¡… Y tenían razón!

¡… Y tenían razón!

PEDRO GIL ITURBIDES
Me disponía a defender a Juan Pablo Duarte Díez, pues en el exterior continúa la malsana campaña de tildarlo de racista, cuando topeté con un grupo de pedigüeñas haitianas.

Como me hallaba entre vehículos impedidos de moverse por agentes policiales en esquina de mucho aglomeramiento, decidí entretenerme. Miré, una vez más, hacia la camioneta suspendida en la pared de una importadora de vehículos. Volví la vista hacia el elevado que me quedaba ante mi rostro. Y, como por arte de magia, contemplé el grupo compuesto de dos mujeres adultas haitianas, una jovencita y cinco niños.
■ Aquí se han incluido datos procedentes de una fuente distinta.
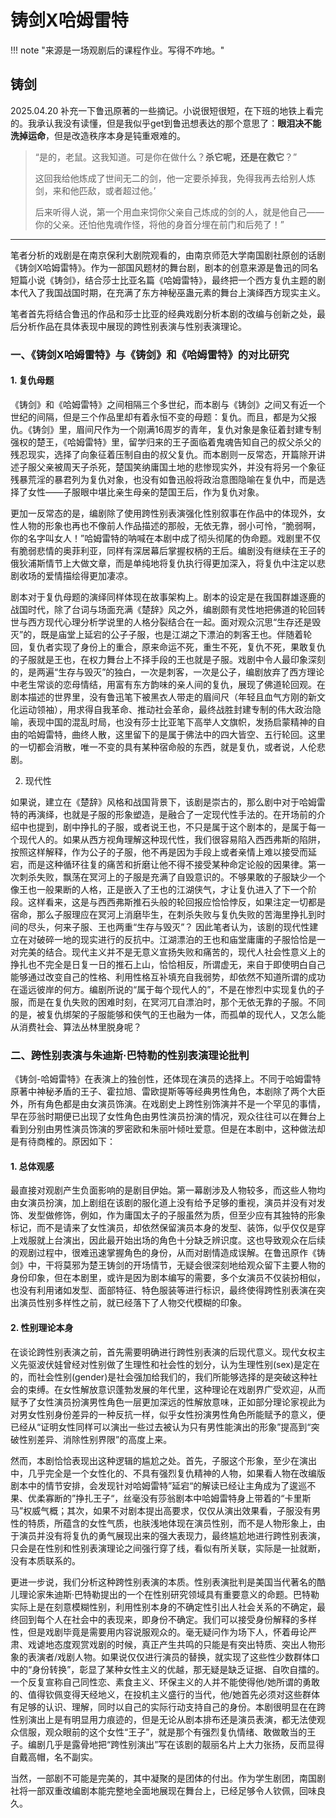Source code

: # 铸剑X哈姆雷特 

!!! note "来源是一场观剧后的课程作业。写得不咋地。"


## 铸剑

2025.04.20 补充一下鲁迅原著的一些摘记。小说很短很短，在下班的地铁上看完的。我承认我没有读懂，但是我似乎get到鲁迅想表达的那个意思了：**眼泪决不能洗掉运命**，但是改造秩序本身是钝重艰难的。

> “是的，老鼠。这我知道。可是你在做什么？**杀它呢，还是在救它**？”
> 
> 这回我给他炼成了世间无二的剑，他一定要杀掉我，免得我再去给别人炼剑，来和他匹敌，或者超过他。’
> 
> 后来听得人说，第一个用血来饲你父亲自己炼成的剑的人，就是他自己——你的父亲。还怕他鬼魂作怪，将他的身首分埋在前门和后苑了！”
>

---

笔者分析的戏剧是在南京保利大剧院观看的，由南京师范大学南国剧社原创的话剧《铸剑X哈姆雷特》。作为一部国风题材的舞台剧，剧本的创意来源是鲁迅的同名短篇小说《铸剑》，结合莎士比亚名篇《哈姆雷特》，最终把一个西方复仇主题的剧本代入了我国战国时期，在充满了东方神秘巫蛊元素的舞台上演绎西方现实主义。

笔者首先将结合鲁迅的作品和莎士比亚的经典戏剧分析本剧的改编与创新之处，最后分析作品在具体表现中展现的跨性别表演与性别表演理论。

### 一、《铸剑X哈姆雷特》与《铸剑》和《哈姆雷特》的对比研究
#### 1. 复仇母题

《铸剑》和《哈姆雷特》之间相隔三个多世纪，而本剧与《铸剑》之间又有近一个世纪的间隔，但是三个作品里却有着永恒不变的母题：复仇。而且，都是为父报仇。《铸剑》里，眉间尺作为一个刚满16周岁的青年，复仇对象是象征着封建专制强权的楚王，《哈姆雷特》里，留学归来的王子面临着鬼魂告知自己的叔父杀父的残忍现实，选择了向象征着压制自由的叔父复仇。而本剧则一反常态，开篇除开讲述子服父亲被周天子杀死，楚国笑纳庸国土地的悲惨现实外，并没有将另一个象征残暴荒淫的暴君列为复仇对象，也没有如鲁迅般将政治意图隐喻在复仇中，而是选择了女性——子服眼中堪比亲生母亲的楚国王后，作为复仇对象。

更加一反常态的是，编剧除了使用跨性别表演强化性别叙事在作品中的体现外，女性人物的形象也再也不像前人作品描述的那般，无依无靠，弱小可怜，“脆弱啊，你的名字叫女人！”哈姆雷特的呐喊在本剧中成了彻头彻尾的伪命题。戏剧里不仅有脆弱悲情的奥菲利亚，同样有深居幕后掌握权柄的王后。编剧没有继续在王子的俄狄浦斯情节上大做文章，而是单纯地将复仇执行得更加深入，将复仇中注定以悲剧收场的爱情描绘得更加凄凉。

剧本对于复仇母题的演绎同样体现在故事架构上。剧本的设定是在我国群雄逐鹿的战国时代，除了台词与场面充满《楚辞》风之外，编剧颇有灵性地把佛道的轮回转世与西方现代心理分析学说里的人格分裂结合在一起。面对观众沉思“生存还是毁灭”的，既是庙堂上延宕的公子子服，也是江湖之下漂泊的刺客王也。伴随着轮回，复仇者实现了身份上的重合，原来命运不死，重生不死，复仇不死，果敢复仇的子服就是王也，在权力舞台上不择手段的王也就是子服。戏剧中令人最印象深刻的，是两遍“生存与毁灭”的独白，一次是刺客，一次是公子，编剧放弃了西方理论中老生常谈的恋母情结，用富有东方韵味的亲人间的复仇，展现了佛道轮回观。在剧本描述的世界里，没有鲁迅笔下被黑衣人带走的眉间尺（年轻且血气方刚的新文化运动领袖），用求得自我革命、推动社会革命，最终战胜封建专制的伟大政治隐喻，表现中国的混乱时局，也没有莎士比亚笔下高举人文旗帜，发扬启蒙精神的自由的哈姆雷特，曲终人散，这里留下的是属于佛法中的四大皆空、五行轮回。这里的一切都会消散，唯一不变的具有某种宿命般的东西，就是复仇，或者说，人伦悲剧。

2. 现代性

如果说，建立在《楚辞》风格和战国背景下，该剧是崇古的，那么剧中对于哈姆雷特的再演绎，也就是子服的形象塑造，是融合了一定现代性手法的。在开场前的介绍中也提到，剧中挣扎的子服，或者说王也，不只是属于这个剧本的，是属于每一个现代人的。如果从西方视角理解这种现代性，我们很容易陷入西西弗斯的陷阱，按照这样解释，作为公子的子服，他不再是因为手段上或者亲情上难以接受而延宕，而是这种循环往复的痛苦和折磨让他不得不接受某种命定论般的因果律。第一次刺杀失败，飘荡在冥河上的子服是充满了自毁意识的。不够果敢的子服缺少一个像王也一般果断的人格，正是嵌入了王也的江湖侠气，才让复仇进入了下一个阶段。这样看来，这是与西西弗斯推石头般的轮回报应恰恰悖反，如果注定一切都是宿命，那么子服理应在冥河上消磨毕生，在刺杀失败与复仇失败的苦海里挣扎到时间的尽头，何来子服、王也两重“生存与毁灭”？
因此笔者认为，该剧的现代性建立在对破碎一地的现实进行的反抗中。江湖漂泊的王也和庙堂庸庸的子服恰恰是一对完美的结合。现代主义并不是无意义宣扬失败和痛苦的，现代人社会性意义上的挣扎也不完全是日复一日的推石上山，恰恰相反，所谓虚无，来自于即使明白自己能够通过改变自己的性格、利用性格互补填充自我弱势，却依然不知道所谓的成功在遥远彼岸的何方。编剧所说的“属于每个现代人的”，不是在惨烈中实现复仇的子服，而是在复仇失败的困难时刻，在冥河兀自漂泊时，那个无依无靠的子服。不同的是，被复仇绑架的子服能够和侠气的王也融为一体，而孤单的现代人，又怎么能从消费社会、算法丛林里脱身呢？

### 二、跨性别表演与朱迪斯·巴特勒的性别表演理论批判

《铸剑-哈姆雷特》在表演上的独创性，还体现在演员的选择上。不同于哈姆雷特原著中神秘矛盾的王子、霍拉旭、雷欧提斯等等经典男性角色，本剧除了两个大臣外，所有角色都是由女演员饰演。在戏剧史上跨性别饰演并不是一个罕见的事情，早在莎翁时期便已出现了女性角色由男性演员扮演的情况，观众往往可以在舞台上看到分别由男性演员饰演的罗密欧和朱丽叶倾吐爱意。但是在本剧中，这种做法却是有待商榷的。原因如下：

#### 1. 总体观感

最直接对观剧产生负面影响的是剧目伊始。第一幕剧涉及人物较多，而这些人物均由女演员扮演，加上剧组在该剧的服化道上没有给予足够的重视，演员并没有对发饰、发型做修饰，例如，作为庸国太子的子服虽然为质，但至少应有其独特的形象标记，而不是请来了女性演员，却依然保留演员本身的发型、装饰，似乎仅仅是穿上戏服就上台演出，因此最开始出场的角色十分缺乏辨识度。这也导致观众在后续的观剧过程中，很难迅速掌握角色的身份，从而对剧情造成误解。在鲁迅原作《铸剑》中，干将莫邪为楚王铸剑的开场情节，无疑会很深刻地给观众留下主要人物的身份印象，但在本剧里，或许是因为剧本编写的需要，多个女演员不仅装扮相似，也没有利用诸如发型、面部特征、特色服装等进行标识，最终使得跨性别表演在突出演员性别多样性之前，就已经落下了人物交代模糊的印象。

#### 2. 性别理论本身

在谈论跨性别表演之前，首先需要明确进行跨性别表演的后现代意义。现代女权主义先驱波伏娃曾经对性别做了生理性和社会性的划分，认为生理性别(sex)是定在的，而社会性别(gender)是社会强加给我们的，我们所能够选择的是突破这种社会的束缚。在女性解放意识蓬勃发展的年代里，这种理论在戏剧界广受欢迎，从而赋予了女性演员扮演男性角色一层更加深远的性解放意味，正如部分理论家视此为对男女性别身份差异的一种反抗一样，似乎女性扮演男性角色所能赋予的意义，便已经从“证明女性同样可以演出一些过去被认为只有男性能演出的形象”提高到“突破性别差异、消除性别界限”的高度上来。

然而，本剧恰恰表现出这种逻辑的尴尬之处。首先，子服这个形象，至少在演出中，几乎完全是一个女性化的、不具有强烈复仇精神的人物，如果看人物在改编版剧本中的情节安排，会发现针对哈姆雷特”延宕“的解读已经让主角成为了逡巡不果、优柔寡断的”挣扎王子“，丝毫没有莎翁剧本中哈姆雷特身上带着的“卡里斯马”权威气概；其次，如果不对剧本提出高要求，仅仅从演出效果看，子服没有男性的特质，所蕴含的女性气质，也肤浅地体现在演员性别，而不是人物形象上，由于演员并没有将复仇的勇气展现出来的强大表现力，最终尴尬地进行跨性别表演，只会是在性别和性别表演理论之间强行穿了线，看似有所关联，实际是一扯就断，没有本质联系的。

更进一步说，我们分析这种跨性别表演的本质。性别表演批判是美国当代著名的酷儿理论家朱迪斯·巴特勒提出的一个在性别研究领域具有重要意义的命题。巴特勒实际上是在刻意模糊性别，利用性别本身的不确定性引出人社会关系的不确定，最终回到每个人在社会中的表现来，即身份不确定。我们可以接受身份解释的多样性，但是戏剧毕竟是需要用内容说服观众的。毫无疑问作为场下人，怀着毋论严肃、戏谑地态度观赏戏剧的时候，真正产生共鸣的只能是有突出特质、突出人物形象的表演者/戏剧人物。如果说仅仅进行演员的替换，就实现了这些性少数群体口中的“身份转换”，彰显了某种女性主义的优越，那无疑是缺乏证据、自吹自擂的。一个反复宣称自己同性恋、素食主义、环保主义的人并不能使得他/她所谓的勇敢的、值得钦佩变得天经地义，在投机主义盛行的当代，他/她首先必须对这些群体有足够的认识、理解，同时以自己的实际行动支持自己的身份。本剧很明显在在跨性别演出上是有明显用力痕迹的，但是无论从剧本排布还是演员表演，都无法使观众信服，观众眼前的这个女性“王子”，就是那个有强烈复仇情绪、敢做敢当的王子。编剧几乎是露骨地把“跨性别演出”写在该剧的靓丽名片上大力张扬，反而显得自戴高帽，名不副实。

当然，一部剧不可能是完美的，其中凝聚的是团体的付出。作为学生剧团，南国剧社将一部双重改编剧本能完整地全面地展现在舞台上，已经足够令人钦佩，回味良久。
Recorrían las filas de vehículos, tocando con el nudillo de los dedos en las ventanillas de los conductores. Y me dije: «no podrás defender al pobre Duarte. Tendrás que callar por los insultantes panfletos que distribuyen en el tren subterráneo de Nueva York, en que lo tildan de racista. Porque he aquí, en tus propias narices, la prueba de la asquerosa forma en que mancillamos el honor de los haitianos. ¡He aquí la prueba de cómo esclavizamos a esa pobre gente! Como de todas maneras debía esperar, pasados diez minutos en tanto se engrosaban las ocho filas en paralelo que estábamos en la avenida de los Próceres, decidí hablar con una de las esclavas.

Me tocó la jovencita. Cargaba a grupas una criatura, hembra  también, de dos años aproximadamente. La acompañaba un varoncito que por su complexión parecía frisar los nueve años. Las otras dos mujeres se movían, al igual que esta niña, de vehículo a vehículo, con sus reclamos de dinero.
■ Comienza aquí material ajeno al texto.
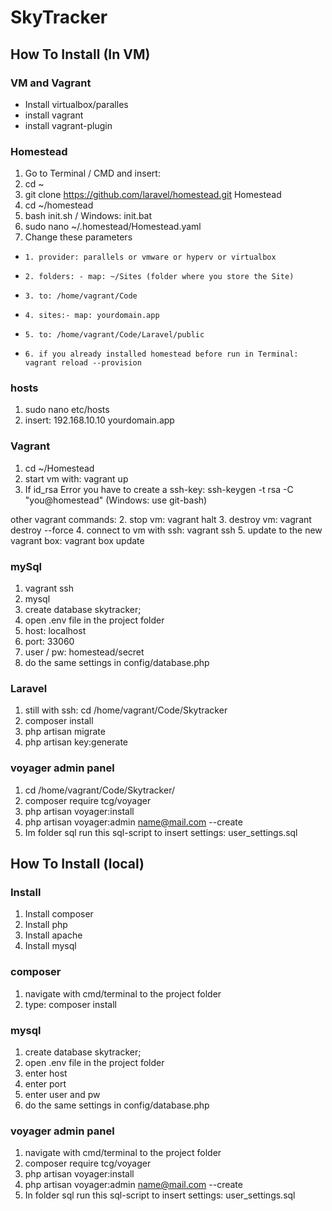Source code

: # SkyTracker

## How To Install (In VM)

### VM and Vagrant

- Install virtualbox/paralles
- install vagrant
- install vagrant-plugin

### Homestead

1. Go to Terminal / CMD and insert:
2. cd ~
3. git clone https://github.com/laravel/homestead.git Homestead
4. cd ~/homestead
5. bash init.sh / Windows: init.bat
6. sudo nano ~/.homestead/Homestead.yaml
7. Change these parameters
-     1. provider: parallels or vmware or hyperv or virtualbox
-     2. folders: - map: ~/Sites (folder where you store the Site)
-     3. to: /home/vagrant/Code
-     4. sites:- map: yourdomain.app
-     5. to: /home/vagrant/Code/Laravel/public
-     6. if you already installed homestead before run in Terminal: vagrant reload --provision

### hosts
1. sudo nano etc/hosts
2. insert: 192.168.10.10 yourdomain.app

### Vagrant
1. cd ~/Homestead
2. start vm with: vagrant up
3. If id_rsa Error you have to create a ssh-key: ssh-keygen -t rsa -C "you@homestead" (Windows: use git-bash) 

other vagrant commands:
2. stop vm: vagrant halt
3. destroy vm: vagrant destroy --force
4. connect to vm with ssh: vagrant ssh
5. update to the new vagrant box: vagrant box update

### mySql
1. vagrant ssh
2. mysql
3. create database skytracker;
4. open .env file in the project folder
5. host: localhost
6. port: 33060
7. user / pw: homestead/secret
8. do the same settings in config/database.php

### Laravel
1. still with ssh: cd /home/vagrant/Code/Skytracker
2. composer install
3. php artisan migrate
4. php artisan key:generate

### voyager admin panel
1. cd /home/vagrant/Code/Skytracker/
2. composer require tcg/voyager
3. php artisan voyager:install
4. php artisan voyager:admin name@mail.com --create
5. Im folder sql run this sql-script to insert settings: user_settings.sql

## How To Install (local)

### Install
1. Install composer
2. Install php
3. Install apache
4. Install mysql

### composer
1. navigate with cmd/terminal to the project folder
2. type: composer install

### mysql
1. create database skytracker;
2. open .env file in the project folder
3. enter host
4. enter port
5. enter user and pw
6. do the same settings in config/database.php

### voyager admin panel
1. navigate with cmd/terminal to the project folder
2. composer require tcg/voyager
3. php artisan voyager:install
4. php artisan voyager:admin name@mail.com --create
5. In folder sql run this sql-script to insert settings: user_settings.sql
  ¿Te gustaría trabajar en una casa de familia?, inquirí a la mozuela.

Ocurre que Rossy tiene ayuda trisemanal, desde que se le fue Mencía, una sanjuanera de Jorgillo, que vivió con nosotros varios años. Esta ayuda la obliga a limpiar la casa y entrar a la cocina los días restantes de la semana. Estoica, no se queja. Pero de vez en cuando, mientras hablamos uno al lado del otro, me dice que le duelen las manos, que se le pelaron los dedos porque no nació para fregar, y cosas por el estilo. Y entonces, sin muestras de pesar, pero con una zurrapa de grueso calibre que adivino en su tono, me dice:

 – Cuando le hablaste a mamá, le dijiste que yo no haría nada. Que ni siquiera tendría que pelar papas. Y he tenido que pelar papas, y plátanos, ñame, yautía, yuca, limpiar arroz, habichuelas…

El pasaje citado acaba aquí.